If you're starting under 20 viewers, keep a simple rule: shoutout only on events the other person triggered (raid, big support, return). Everything else is noise. The real growth lever isn't the outbound shoutout you give, it's the inbound shoutout you receive. And you trigger inbound shoutouts by being visible elsewhere (clips circulating, presence in communities, real collabs), not by multiplying free citations from your own stream.
FAQ
Are shoutouts on Twitch worth it?
Rarely measurable as an outbound growth tactic when you're under 20 average viewers. The math is simple: your 3 viewers won't all click the preview, and even when they do, you've given 60 seconds of free promotion to someone else while your own chat goes cold. The shoutouts that actually move the needle are the inbound ones (when bigger streamers shout YOU out). You don't trigger those by handing out outbound shoutouts; you trigger them by being visible elsewhere.
Should you give shoutouts to everyone who joins your stream?
No. It's one of the most documented anti-patterns in the Twitch subreddit. Shouting every viewer who says hi dilutes the gesture, signals to your regulars that the praise is mechanical, and turns your stream into a free marketing platform for whoever happens to walk in. Keep shoutouts for real moments: an incoming raid, a big donation or sub, a friend returning after a break. Not an automatic reply to every chat hello.
Should you auto-shoutout raiders?
Yes. It's the one 100% consensus use of shoutouts and basic streaming courtesy in 2026. Set up the native /shoutout command or a !so automation via Nightbot or StreamElements that fires on raid. It thanks the raider instantly without you having to pause gameplay to type a command, and it keeps the energy flowing during the transition when their viewers land in your chat.
Do shoutouts actually grow your channel?
Not when you give them, when you receive them. An outbound shoutout costs you 60 seconds of live time and rarely brings more than one or two click-throughs on the other channel.

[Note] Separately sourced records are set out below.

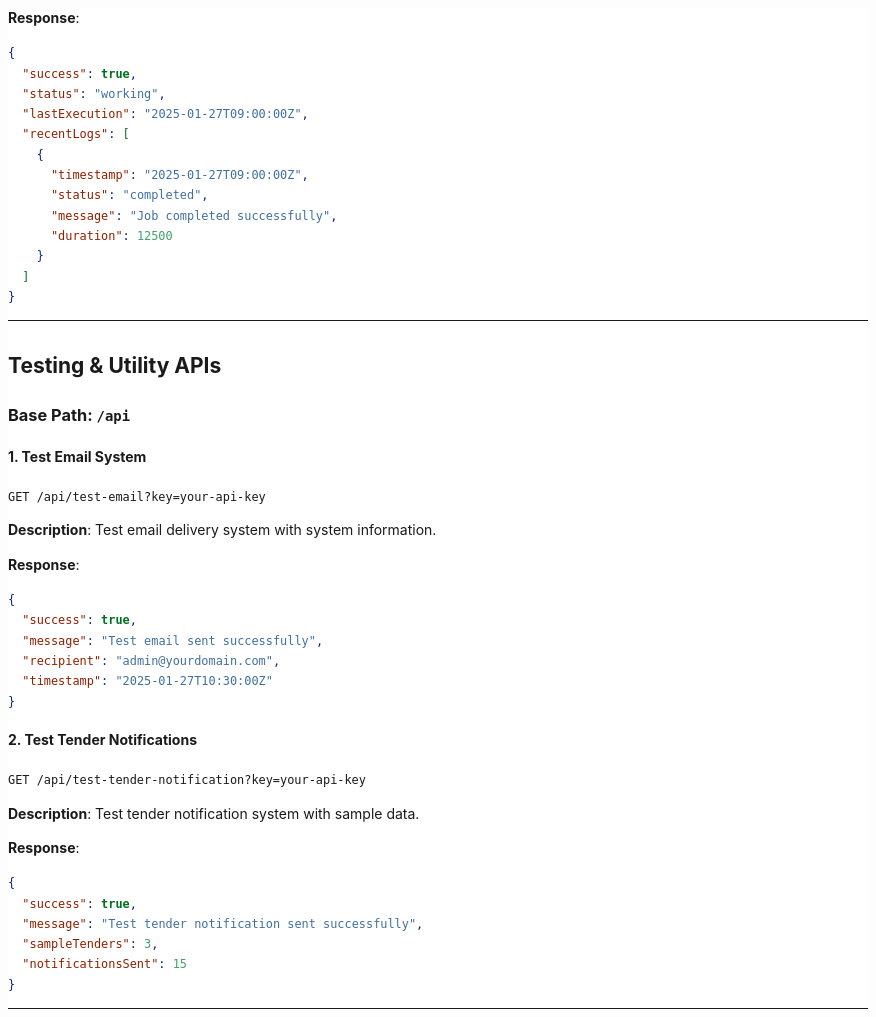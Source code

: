 **Response**:
```json
{
  "success": true,
  "status": "working",
  "lastExecution": "2025-01-27T09:00:00Z",
  "recentLogs": [
    {
      "timestamp": "2025-01-27T09:00:00Z",
      "status": "completed",
      "message": "Job completed successfully",
      "duration": 12500
    }
  ]
}
```

---

## Testing & Utility APIs

### Base Path: `/api`

#### 1. Test Email System

```http
GET /api/test-email?key=your-api-key
```

**Description**: Test email delivery system with system information.

**Response**:
```json
{
  "success": true,
  "message": "Test email sent successfully",
  "recipient": "admin@yourdomain.com",
  "timestamp": "2025-01-27T10:30:00Z"
}
```

#### 2. Test Tender Notifications

```http
GET /api/test-tender-notification?key=your-api-key
```

**Description**: Test tender notification system with sample data.

**Response**:
```json
{
  "success": true,
  "message": "Test tender notification sent successfully",
  "sampleTenders": 3,
  "notificationsSent": 15
}
```

---
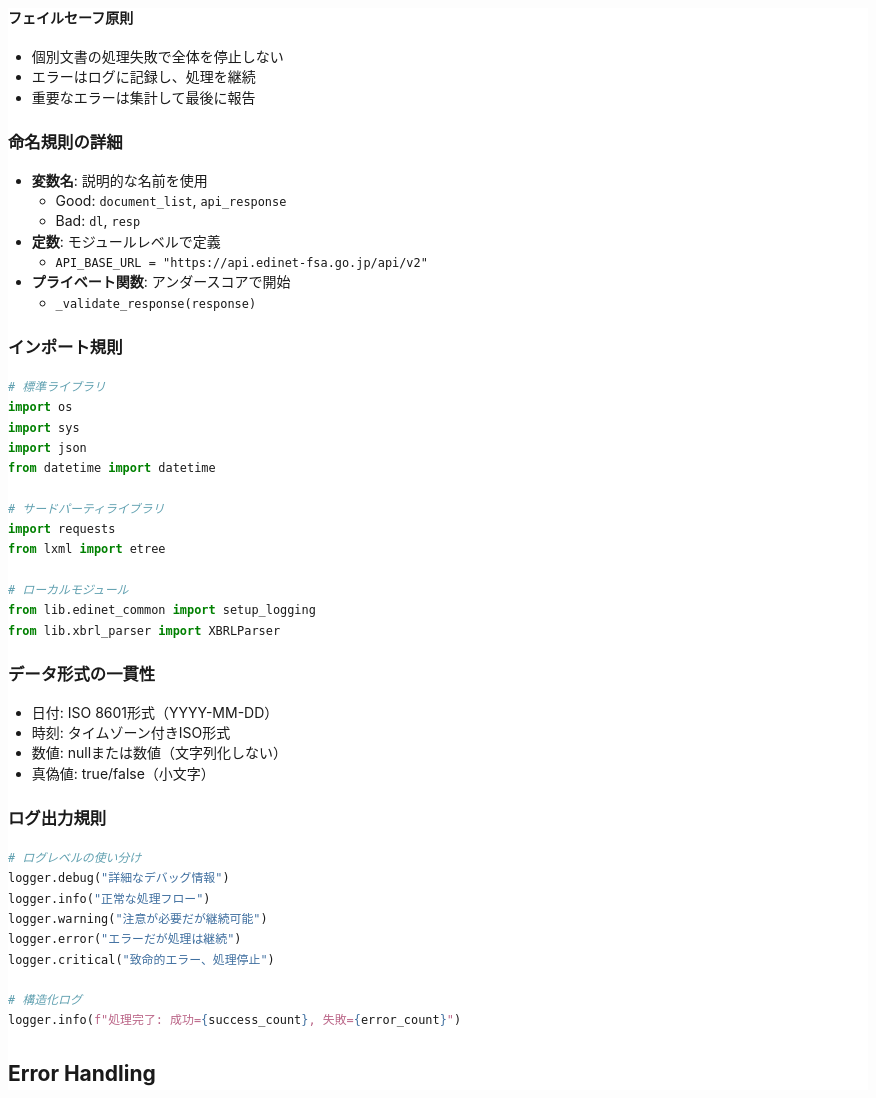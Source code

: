 #### フェイルセーフ原則
- 個別文書の処理失敗で全体を停止しない
- エラーはログに記録し、処理を継続
- 重要なエラーは集計して最後に報告

### 命名規則の詳細
- **変数名**: 説明的な名前を使用
  - Good: `document_list`, `api_response`
  - Bad: `dl`, `resp`
- **定数**: モジュールレベルで定義
  - `API_BASE_URL = "https://api.edinet-fsa.go.jp/api/v2"`
- **プライベート関数**: アンダースコアで開始
  - `_validate_response(response)`

### インポート規則
```python
# 標準ライブラリ
import os
import sys
import json
from datetime import datetime

# サードパーティライブラリ
import requests
from lxml import etree

# ローカルモジュール
from lib.edinet_common import setup_logging
from lib.xbrl_parser import XBRLParser
```

### データ形式の一貫性
- 日付: ISO 8601形式（YYYY-MM-DD）
- 時刻: タイムゾーン付きISO形式
- 数値: nullまたは数値（文字列化しない）
- 真偽値: true/false（小文字）

### ログ出力規則
```python
# ログレベルの使い分け
logger.debug("詳細なデバッグ情報")
logger.info("正常な処理フロー")
logger.warning("注意が必要だが継続可能")
logger.error("エラーだが処理は継続")
logger.critical("致命的エラー、処理停止")

# 構造化ログ
logger.info(f"処理完了: 成功={success_count}, 失敗={error_count}")
```

## Error Handling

An inbound shoutout (someone bigger citing you) can bring 5 to 50 viewers depending on the originating channel size. The real growth play around shoutouts is becoming visible enough elsewhere that other streamers cite you, not citing others hoping for a return.
What's the command for a shoutout on Twitch?
Two options. The native /shoutout channelname command Twitch introduced in 2022, which displays a clickable preview of the channel above chat for 60 seconds. Or the legacy !so channelname command via a bot like Nightbot, StreamElements, or Mix It Up, which lets you customize the message, add a random clip, or play a sound alert. The native one is enough to start.
Do you need a bot for shoutouts?
No when you start. The native /shoutout command covers every basic case and needs zero setup. A bot becomes useful around 30 to 50 raids per month, when you want a custom message, a randomized clip from the raiding streamer, or a synced visual alert. Below that volume, it's configuration overhead with no payoff.